TITLE: Monocular 3D Estimation With Deformable Object Models

ABSTRACT :Monocular 3D reconstruction is a geometrically ill-defined problem. Still, it can be accomplished when prior knowledge about the observed objects is available. We revisit ideas from the early days of computer vision, namely, 3D geometric representations of semantically defined object categories. These representations can recover detailed geometric object hypotheses, including the relative 3D positions of object parts. In combination with recent robust techniques for local shape description and inference, such representations can be applied to real-world images. We analyze this approach in detail, and demonstrate novel applications enabled by the geometric object class representation, such as fine-grained categorization of cars according to their 3D geometry, and ultra-wide baseline matching.

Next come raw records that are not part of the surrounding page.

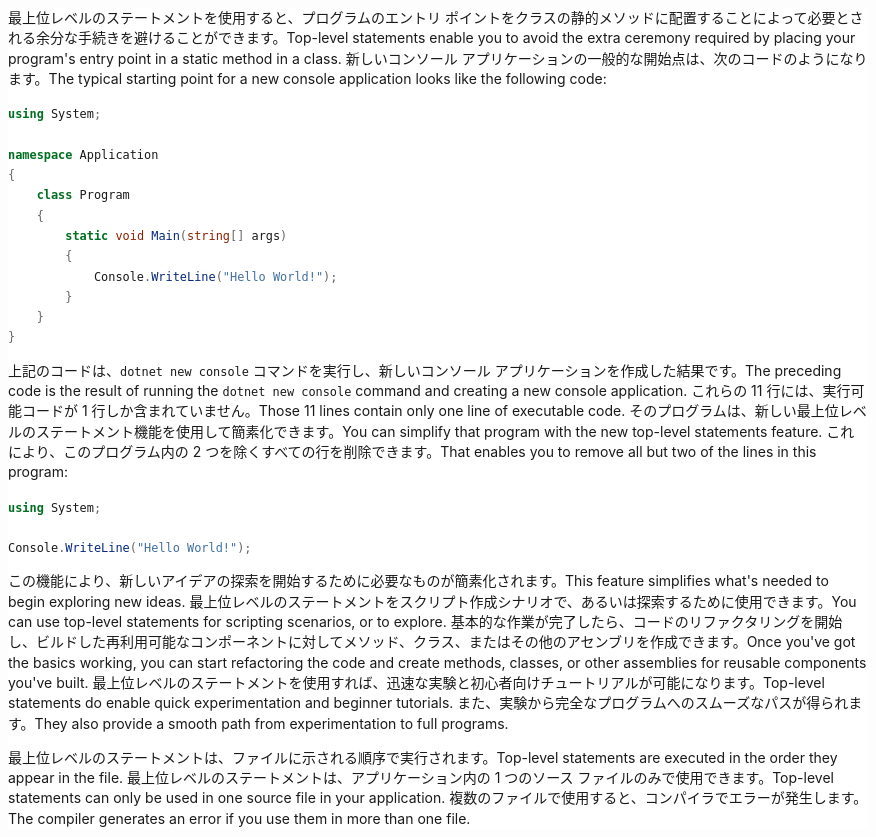 <span data-ttu-id="e9413-113">最上位レベルのステートメントを使用すると、プログラムのエントリ ポイントをクラスの静的メソッドに配置することによって必要とされる余分な手続きを避けることができます。</span><span class="sxs-lookup"><span data-stu-id="e9413-113">Top-level statements enable you to avoid the extra ceremony required by placing your program's entry point in a static method in a class.</span></span> <span data-ttu-id="e9413-114">新しいコンソール アプリケーションの一般的な開始点は、次のコードのようになります。</span><span class="sxs-lookup"><span data-stu-id="e9413-114">The typical starting point for a new console application looks like the following code:</span></span>

```csharp
using System;

namespace Application
{
    class Program
    {
        static void Main(string[] args)
        {
            Console.WriteLine("Hello World!");
        }
    }
}
```

<span data-ttu-id="e9413-115">上記のコードは、`dotnet new console` コマンドを実行し、新しいコンソール アプリケーションを作成した結果です。</span><span class="sxs-lookup"><span data-stu-id="e9413-115">The preceding code is the result of running the `dotnet new console` command and creating a new console application.</span></span> <span data-ttu-id="e9413-116">これらの 11 行には、実行可能コードが 1 行しか含まれていません。</span><span class="sxs-lookup"><span data-stu-id="e9413-116">Those 11 lines contain only one line of executable code.</span></span> <span data-ttu-id="e9413-117">そのプログラムは、新しい最上位レベルのステートメント機能を使用して簡素化できます。</span><span class="sxs-lookup"><span data-stu-id="e9413-117">You can simplify that program with the new top-level statements feature.</span></span> <span data-ttu-id="e9413-118">これにより、このプログラム内の 2 つを除くすべての行を削除できます。</span><span class="sxs-lookup"><span data-stu-id="e9413-118">That enables you to remove all but two of the lines in this program:</span></span>

```csharp
using System;

Console.WriteLine("Hello World!");
```

<span data-ttu-id="e9413-119">この機能により、新しいアイデアの探索を開始するために必要なものが簡素化されます。</span><span class="sxs-lookup"><span data-stu-id="e9413-119">This feature simplifies what's needed to begin exploring new ideas.</span></span> <span data-ttu-id="e9413-120">最上位レベルのステートメントをスクリプト作成シナリオで、あるいは探索するために使用できます。</span><span class="sxs-lookup"><span data-stu-id="e9413-120">You can use top-level statements for scripting scenarios, or to explore.</span></span> <span data-ttu-id="e9413-121">基本的な作業が完了したら、コードのリファクタリングを開始し、ビルドした再利用可能なコンポーネントに対してメソッド、クラス、またはその他のアセンブリを作成できます。</span><span class="sxs-lookup"><span data-stu-id="e9413-121">Once you've got the basics working, you can start refactoring the code and create methods, classes, or other assemblies for reusable components you've built.</span></span> <span data-ttu-id="e9413-122">最上位レベルのステートメントを使用すれば、迅速な実験と初心者向けチュートリアルが可能になります。</span><span class="sxs-lookup"><span data-stu-id="e9413-122">Top-level statements do enable quick experimentation and beginner tutorials.</span></span> <span data-ttu-id="e9413-123">また、実験から完全なプログラムへのスムーズなパスが得られます。</span><span class="sxs-lookup"><span data-stu-id="e9413-123">They also provide a smooth path from experimentation to full programs.</span></span>

<span data-ttu-id="e9413-124">最上位レベルのステートメントは、ファイルに示される順序で実行されます。</span><span class="sxs-lookup"><span data-stu-id="e9413-124">Top-level statements are executed in the order they appear in the file.</span></span> <span data-ttu-id="e9413-125">最上位レベルのステートメントは、アプリケーション内の 1 つのソース ファイルのみで使用できます。</span><span class="sxs-lookup"><span data-stu-id="e9413-125">Top-level statements can only be used in one source file in your application.</span></span> <span data-ttu-id="e9413-126">複数のファイルで使用すると、コンパイラでエラーが発生します。</span><span class="sxs-lookup"><span data-stu-id="e9413-126">The compiler generates an error if you use them in more than one file.</span></span>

BIO: Konrad Schindler received a Diplomingenieur (M.tech) degree in photogrammetry from Vienna University of Technology, Austria in 1999, and a PhD in computer science from Graz University of Technology, Austria, in 2003. He has worked as a photogrammetric engineer in the private industry, and held researcher positions in the Computer Graphics and Vision Department of Graz University of Technology, the Digital Perception Lab of Monash University, and the Computer Vision Lab of ETH Zurich. He became assistant professor of Image Understanding at TU Darmstadt in 2009, and since 2010 has been a tenured professor of Photogrammetry and Remote Sensing at ETH Zurich. His research interests lie in the field of computer vision, photogrammetry, and remote sensing. He currently serves as head of the institute of Geodesy and Photogrammetry, as president of ISPRS commission 3, and as associate editor for the ISPRS Journal of Photogrammetry and Remote Sensing, and for the Image and Vision Computing Journal.